En cambio Rodrigo Valdez -me decían las fuentes- preservó el sentido del arraigo cuando fue campeón mundial del peso mediano. Siguió viviendo en Olaya Herrera, con el argumento de que el pobre es pobre aunque tenga plata. Compraba buses para darles trabajo a sus compadres, abría las puertas de su casa, se comía el pescado con las manos. Como era tan tímido, sólo se sentía cómodo entre su gente. Huía de los extraños -aun de los más distinguidos- como si fueran el mismísimo demonio. Una noche le dejó la cena servida nada menos que al Príncipe de Mónaco, con la excusa monda y lironda de que tenía mucho sueño. Al día siguiente, mientras desayunaba, alguien le dijo que había actuado mal. "Verdad que sí -admitió- qué pena con ese pobre príncipe".
- Gracias a algunos de sus nuevos amigos ricos -dice Gómez-, Pambelé probó la cocaína.
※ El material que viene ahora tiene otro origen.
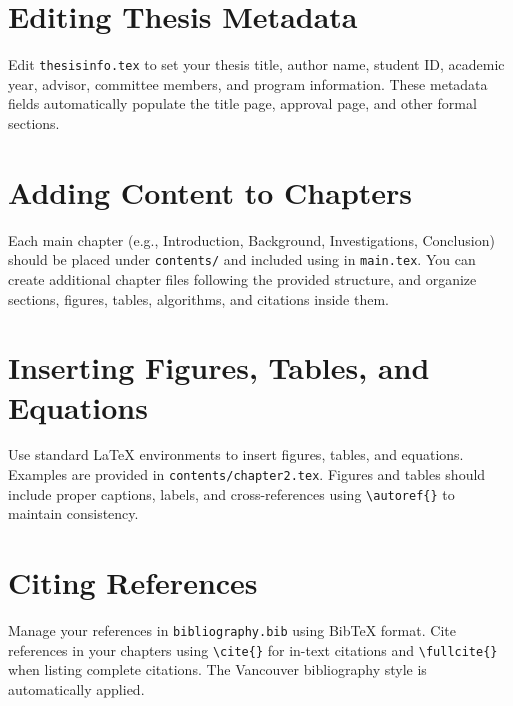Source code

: \section{Editing Thesis Metadata}
\begin{paragraph}
Edit \texttt{thesisinfo.tex} to set your thesis title, author name, student ID, academic year, advisor, committee members, and program information. These metadata fields automatically populate the title page, approval page, and other formal sections.
\end{paragraph}

\section{Adding Content to Chapters}
\begin{paragraph}
Each main chapter (e.g., Introduction, Background, Investigations, Conclusion) should be placed under \texttt{contents/} and included using \verb|| in \texttt{main.tex}. You can create additional chapter files following the provided structure, and organize sections, figures, tables, algorithms, and citations inside them.
\end{paragraph}

\section{Inserting Figures, Tables, and Equations}
\begin{paragraph}
Use standard LaTeX environments to insert figures, tables, and equations. Examples are provided in \texttt{contents/chapter2.tex}. Figures and tables should include proper captions, labels, and cross-references using \verb|\autoref{}| to maintain consistency.
\end{paragraph}

\section{Citing References}
\begin{paragraph}
Manage your references in \texttt{bibliography.bib} using BibTeX format. Cite references in your chapters using \verb|\cite{}| for in-text citations and \verb|\fullcite{}| when listing complete citations. The Vancouver bibliography style is automatically applied.
\end{paragraph}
Claro que lo peor de él es eso de creer que es campeón mundial.
-Es su obsesión.
-Yo no sé si tú recuerdas que antes, cuando los boxeadores regresaban a Colombia después de ganar el título, los subían en un camión del Cuerpo de Bomberos y los paseaban por las calles para que la gente los viera. Él sigue creyendo que es 28 de octubre de 1972 y que ya vienen a buscarlo para darle su paseo.
-¿Usted no cree que ponerlo a firmar libros es seguirle dando tratamiento de campeón?
-Si a eso vamos, ¿dónde quedan los periodistas que le hacen reportajes?


De las palabras de Miguel Gómez me acordé la última tarde que me vi con Pambelé. Fue en la carrera 7a. con calle 17, igual que las veces anteriores. Lo encontré parado en la esquina, con un vaso de tinto en la mano derecha. Cuando empezamos a caminar rumbo a la cafetería, un pordiosero que estaba acurrucado en el piso lo saludó levantando el pulgar derecho. Luego un agente de la Policía, guiñando un ojo, dijo que así como se veía hoy era como todos los colombianos querían verlo. Lo saludaron el vendedor de libros piratas y la empleada de la tienda de discos. En la cuadra siguiente nos tropezamos con un hombre que, al reconocerlo, le tiró un gancho suave en el estómago. De pronto, los pasajeros de un bus estacionado en el frente, empezaron a llamarlo a gritos:
-¡Adiós, campeón!
-¡Campeónnn!
Pambelé hizo la "V" de la victoria con la mano izquierda, aparentemente despreocupado por establecer de dónde venían los gritos. Sonrió, tocó la cabeza de un niño que venía en un coche. Entonces tuve la impresión de que ya no avanzaba a pie sino encaramado en lo más alto del camión de los bomberos, donde jamás de los jamases volvería a alcanzarlo la derrota. Lo vi desamparado en su quimera, pero dispuesto a defender hasta el final el único trono que le queda.